# Reciprocal of a Fraction

To get the reciprocal of a fraction, just turn it upside down.

*Like this:*

## Fractions

A Fraction (such as \frac{3}{4}) has two numbers:\frac{Numerator}{Denominator}

We call the top number the **Numerator**, it is the number of parts we have.

We call the bottom number the **Denominator**, it is the number of parts the whole is divided into.

## Reciprocal of a Fraction

To get the reciprocal of a fraction, just **turn it upside down**.

In other words swap over the Numerator and Denominator.

### Examples:

Fraction | Reciprocal |
---|---|

\frac{3}{8} | \frac{8}{3} |

\frac{5}{6} | \frac{6}{5} |

\frac{19}{7} | \frac{7}{19} |

\frac{1}{2} | \frac{2}{1} = 2 |

That last example was interesting. The reciprocal of \frac{1}{2} is 2

Likewise the reciprocal of \frac{1}{3} is 3 and so on.

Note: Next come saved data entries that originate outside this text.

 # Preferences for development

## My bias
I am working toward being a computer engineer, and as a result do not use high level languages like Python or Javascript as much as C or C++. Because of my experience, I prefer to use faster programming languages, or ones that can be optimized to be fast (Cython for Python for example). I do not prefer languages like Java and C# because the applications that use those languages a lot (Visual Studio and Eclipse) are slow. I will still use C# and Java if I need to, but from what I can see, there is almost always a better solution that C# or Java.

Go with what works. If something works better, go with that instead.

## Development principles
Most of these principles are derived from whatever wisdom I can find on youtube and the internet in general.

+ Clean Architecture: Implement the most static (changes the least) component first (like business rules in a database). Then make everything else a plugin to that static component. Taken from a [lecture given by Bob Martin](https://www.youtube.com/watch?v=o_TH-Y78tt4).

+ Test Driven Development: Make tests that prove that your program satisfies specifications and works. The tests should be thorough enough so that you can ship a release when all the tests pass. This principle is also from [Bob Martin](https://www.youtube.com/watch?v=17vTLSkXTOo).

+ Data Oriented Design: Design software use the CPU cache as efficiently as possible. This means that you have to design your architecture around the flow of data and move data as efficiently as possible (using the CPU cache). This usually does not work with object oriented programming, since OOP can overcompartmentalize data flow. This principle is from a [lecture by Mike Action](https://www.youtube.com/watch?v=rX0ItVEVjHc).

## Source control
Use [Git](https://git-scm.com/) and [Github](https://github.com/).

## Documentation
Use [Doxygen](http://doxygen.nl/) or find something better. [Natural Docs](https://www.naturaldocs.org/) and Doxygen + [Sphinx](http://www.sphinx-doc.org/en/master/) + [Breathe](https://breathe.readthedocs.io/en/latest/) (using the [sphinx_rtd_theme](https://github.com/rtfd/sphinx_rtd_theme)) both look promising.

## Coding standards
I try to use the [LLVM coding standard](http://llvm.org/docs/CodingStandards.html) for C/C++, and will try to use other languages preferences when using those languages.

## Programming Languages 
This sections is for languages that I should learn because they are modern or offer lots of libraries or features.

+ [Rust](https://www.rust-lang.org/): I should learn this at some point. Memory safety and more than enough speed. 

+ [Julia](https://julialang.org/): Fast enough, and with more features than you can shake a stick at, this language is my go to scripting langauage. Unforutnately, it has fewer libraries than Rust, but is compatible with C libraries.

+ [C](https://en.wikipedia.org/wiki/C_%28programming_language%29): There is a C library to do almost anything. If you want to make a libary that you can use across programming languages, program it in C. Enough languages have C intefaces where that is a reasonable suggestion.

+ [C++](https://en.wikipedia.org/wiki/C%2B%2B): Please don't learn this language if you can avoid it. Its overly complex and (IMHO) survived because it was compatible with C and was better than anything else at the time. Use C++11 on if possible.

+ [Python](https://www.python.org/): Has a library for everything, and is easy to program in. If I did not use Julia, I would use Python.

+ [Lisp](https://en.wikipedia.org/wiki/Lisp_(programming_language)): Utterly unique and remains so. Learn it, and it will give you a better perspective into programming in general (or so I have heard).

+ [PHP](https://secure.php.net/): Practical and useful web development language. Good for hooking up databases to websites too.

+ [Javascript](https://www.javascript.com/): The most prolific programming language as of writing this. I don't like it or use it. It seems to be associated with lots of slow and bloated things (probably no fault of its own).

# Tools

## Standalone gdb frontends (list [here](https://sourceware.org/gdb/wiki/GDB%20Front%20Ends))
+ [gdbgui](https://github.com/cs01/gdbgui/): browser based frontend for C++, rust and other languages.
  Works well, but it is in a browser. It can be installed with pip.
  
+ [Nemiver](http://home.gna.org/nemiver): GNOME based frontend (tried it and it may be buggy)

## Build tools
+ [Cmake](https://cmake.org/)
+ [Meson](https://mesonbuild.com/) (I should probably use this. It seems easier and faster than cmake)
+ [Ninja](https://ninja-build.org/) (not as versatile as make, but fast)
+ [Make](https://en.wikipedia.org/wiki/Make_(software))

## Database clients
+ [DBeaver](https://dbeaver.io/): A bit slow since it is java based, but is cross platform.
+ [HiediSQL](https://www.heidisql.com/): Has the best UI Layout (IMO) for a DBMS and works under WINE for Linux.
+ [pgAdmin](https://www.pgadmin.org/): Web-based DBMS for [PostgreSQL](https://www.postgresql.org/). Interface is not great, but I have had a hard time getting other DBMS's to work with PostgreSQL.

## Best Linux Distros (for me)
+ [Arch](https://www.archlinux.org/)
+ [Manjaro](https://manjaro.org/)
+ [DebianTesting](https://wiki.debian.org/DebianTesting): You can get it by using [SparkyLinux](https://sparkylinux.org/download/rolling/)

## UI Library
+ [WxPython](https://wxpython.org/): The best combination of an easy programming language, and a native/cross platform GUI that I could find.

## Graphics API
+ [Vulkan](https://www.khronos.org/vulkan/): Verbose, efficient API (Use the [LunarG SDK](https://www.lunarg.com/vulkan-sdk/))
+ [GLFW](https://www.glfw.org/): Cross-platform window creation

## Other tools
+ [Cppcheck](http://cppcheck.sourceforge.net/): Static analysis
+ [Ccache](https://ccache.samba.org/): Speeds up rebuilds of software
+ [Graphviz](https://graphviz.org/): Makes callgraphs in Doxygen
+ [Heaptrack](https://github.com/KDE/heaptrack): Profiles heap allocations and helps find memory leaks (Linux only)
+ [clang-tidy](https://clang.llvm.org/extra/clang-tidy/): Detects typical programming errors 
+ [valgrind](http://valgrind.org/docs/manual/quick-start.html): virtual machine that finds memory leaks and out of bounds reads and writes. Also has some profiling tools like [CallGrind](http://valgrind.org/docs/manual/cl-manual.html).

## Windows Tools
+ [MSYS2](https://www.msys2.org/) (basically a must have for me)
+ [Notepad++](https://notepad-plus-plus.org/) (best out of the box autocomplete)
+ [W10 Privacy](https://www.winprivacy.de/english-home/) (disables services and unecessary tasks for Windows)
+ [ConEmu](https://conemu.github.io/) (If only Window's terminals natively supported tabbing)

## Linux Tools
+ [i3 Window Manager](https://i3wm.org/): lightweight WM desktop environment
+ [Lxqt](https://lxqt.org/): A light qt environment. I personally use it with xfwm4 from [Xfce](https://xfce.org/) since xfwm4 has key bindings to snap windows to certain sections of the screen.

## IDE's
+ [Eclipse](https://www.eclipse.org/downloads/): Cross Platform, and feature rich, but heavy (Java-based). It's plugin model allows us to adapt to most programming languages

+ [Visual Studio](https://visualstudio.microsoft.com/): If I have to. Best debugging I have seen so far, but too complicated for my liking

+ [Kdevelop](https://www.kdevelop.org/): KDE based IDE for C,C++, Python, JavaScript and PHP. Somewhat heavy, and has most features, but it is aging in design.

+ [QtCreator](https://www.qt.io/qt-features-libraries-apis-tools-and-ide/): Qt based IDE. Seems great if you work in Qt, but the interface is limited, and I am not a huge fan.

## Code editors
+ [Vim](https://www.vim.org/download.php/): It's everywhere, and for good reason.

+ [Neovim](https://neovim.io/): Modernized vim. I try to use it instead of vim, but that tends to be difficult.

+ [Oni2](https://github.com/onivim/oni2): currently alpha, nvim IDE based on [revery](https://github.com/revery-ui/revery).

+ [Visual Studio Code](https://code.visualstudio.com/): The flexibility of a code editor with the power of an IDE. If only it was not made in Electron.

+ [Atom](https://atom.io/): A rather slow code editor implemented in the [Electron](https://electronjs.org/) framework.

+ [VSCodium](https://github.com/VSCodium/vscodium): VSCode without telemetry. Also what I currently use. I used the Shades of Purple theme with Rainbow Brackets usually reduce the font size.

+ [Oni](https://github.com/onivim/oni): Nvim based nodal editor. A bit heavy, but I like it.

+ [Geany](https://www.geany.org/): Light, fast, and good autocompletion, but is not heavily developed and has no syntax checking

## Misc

## Multiplying a Fraction by its Reciprocal

When we multiply a fraction by its reciprocal we get 1:

### Examples:

\frac{5}{6} × \frac{6}{5} = 1

\frac{1}{3} × 3 = 1

## Reciprocal of a Mixed Fraction

To find the reciprocal of a Mixed Fraction, we first convert it to an Improper Fraction, then turn that upside down.

### Example: What is the reciprocal of 2\frac{1}{3} (two and one-third)?

1. Convert it to an improper fraction: 2\frac{1}{3} = \frac{6}{3} + \frac{1}{3} = \frac{7}{3}

2. Turn it upside down: \frac{3}{7}

**The Answer is: \frac{3}{7}**